Namun jumlah mereka tidak banyak. Kebanyakan wanita tidak
ada harganya di mata masyarakat. Mereka dianggap tidak lebih dari barang yang
diperjual belikan di pasar. Mereka tidak dapat waris dari suami atau orang tua.
Laki-laki dengan semaunya bisa nikah dengan wanita banyak, sedangkan wanita
hampir tidak. Terdapat juga dalam beberapa suku, ibu tiri menikah dengan anak
tirinya, saudara kandung menikah dengan sesama saudaranya.[7]
Selain itu banyak hubungan antara wanita dan laki-laki
yang diluar kewajaran, seperti;
1. Pernikahan secara spontan, seorang laki-laki mengajukan
lamaran kepada laki-laki lain yang menjadi wali wanita, lalu dia bisa
menikahinya setelah menyerahkan mas kawin seketika itu pula.
2.
Para laki-laki bisa mendatangi wanita sekehendak
hatinya. Yang disebut wanita pelacur.
3.
Pernikahan Istibdha’, seorang
laki-laki menyuruh istrinya bercampur kepada laki-laki lain hingga mendapat
kejelasan bahwa istrinya hamil.
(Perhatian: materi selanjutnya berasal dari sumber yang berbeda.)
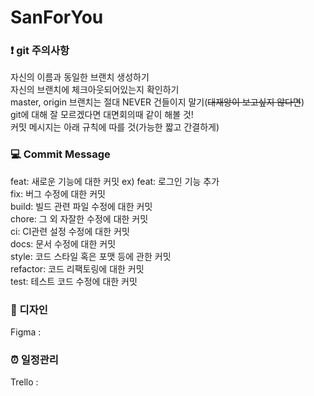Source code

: # SanForYou

### ❗️ git 주의사항
자신의 이름과 동일한 브랜치 생성하기    
자신의 브랜치에 체크아웃되어있는지 확인하기   
master, origin 브랜치는 절대 NEVER 건들이지 말기(~~대재앙이 보고싶지 않다면~~)   
git에 대해 잘 모르겠다면 대면회의때 같이 해볼 것!      
커밋 메시지는 아래 규칙에 따를 것(가능한 짧고 간결하게)    


### 💻 Commit Message
feat: 새로운 기능에 대한 커밋 ex) feat: 로그인 기능 추가   
fix: 버그 수정에 대한 커밋   
build: 빌드 관련 파일 수정에 대한 커밋   
chore: 그 외 자잘한 수정에 대한 커밋    
ci: CI관련 설정 수정에 대한 커밋   
docs: 문서 수정에 대한 커밋    
style: 코드 스타일 혹은 포맷 등에 관한 커밋    
refactor: 코드 리팩토링에 대한 커밋    
test: 테스트 코드 수정에 대한 커밋    


### 📱 디자인
Figma :


### ⏰ 일정관리
Trello :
Lalu sang suami mengambil istrinya kembali bila
menghendaki, karena sang suami menghendaki kelahiran seorang anak yang pintar
dan baik.
4.
Laki-laki dan wanita bisa saling berhimpun dalam
berbagai medan peperangan. Untuk pihak yang menang, bisa menawan wanita
dari pihak yang kalah dan menghalalkannya menurut kemauannya.
C.
Agama dan Kebudayaan Arab Pra Islam
1.
Agama Arab Pra Islam
Paganisme,
Yahudi, Majusi dan Nasrani adalah
agama orang Arab pra-Islam.[8]
Pagan adalah agama mayoritas mereka. Ratusan berhala dengan bermacam-macam
bentuk ada di sekitar Ka’bah. Ada sekitar
360 berhala yang mengelilingi berhala utama, Hubal, yang terdapat di Ka’bah.[9] Orang yang
pertama kali memasukan berhala dan mengajak menyembah adalah Amr bin Luhayyi
bin Qam’ah, nenek moyang bani Khuza’ah.[10]Mereka
berkeyakinan bahwa berhala-berhala itu dapat
mendekatkan mereka pada Tuhan sebagaimana yang tertera dalam al-Quran. Agama
pagan sudah ada sejak masa sebelum Ibrahim. Setidaknya ada beberapa sebutan bagi berhala-hala itu: Sanam, Wathan, Nuṣub, Latta, Uzza, Manat
dan Hubal. Ṣanam
berbentuk manusia dibuat dari logam atau kayu. Wathan juga dibuat dari
batu. Nuṣub adalah batu karang tanpa suatu bentuk tertentu. Lata Dewa tertua, Uzza
bertempat di Hijaz, Manat bertempat di Yatsrib dan Ḥubal
berbentuk manusia yang dibuat dari batu akik yang dianggap
dewa terbesar.[11]
Agama Yahudi
dianut oleh para imigran yang bermukim di Yathrib dan Yaman. Tidak banyak data
sejarah tentang pemeluk Yahudi di
Jazirah Arab, kecuali di Yaman. Dzū Nuwās adalah seorang penguasa Yaman yang
condong ke Yahudi. Dia tidak menyukai penyembahan berhala yang telah menimpa
bangsanya. Dia meminta penduduk Najran agar masuk agama Yahudi, kalau tidak
akan dibunuh. Karena mereka menolak, maka digalilah sebuah parit dan dipasang
api di dalamnya. Mereka dimasukkan ke dalam parit itu dan yang tidak mati
karena api, dibunuh dengan pedang atau dibuat cacat. Korban pembunuhan itu
mencapai dua puluh ribu orang. Tragedi berdarah dengan motif fanatisme agama
ini diabadikan dalam al-Quran dalam kisah “orang-orang yang membuat parit”.[12]
Adapun
Kristen di Jazirah Arab dan sekitarnya sebelum kedatangan Islam tidak ternodai
oleh tragedi yang mengerikan semacam itu. Yang ada adalah pertikaian di antara
sekte-sekte Kristen yang meruncing. Menurut Muḥammad ‘Ᾱbid al-Jābirī, al-Quran
menggunakan istilah “Naṣārā” bukan “al-Masīḥīyah” dan “al-Masīḥī” bagi pemeluk
agama Kristen. Bagi pendeta Kristen resmi (Katolik, Ortodoks, dan Evangelis)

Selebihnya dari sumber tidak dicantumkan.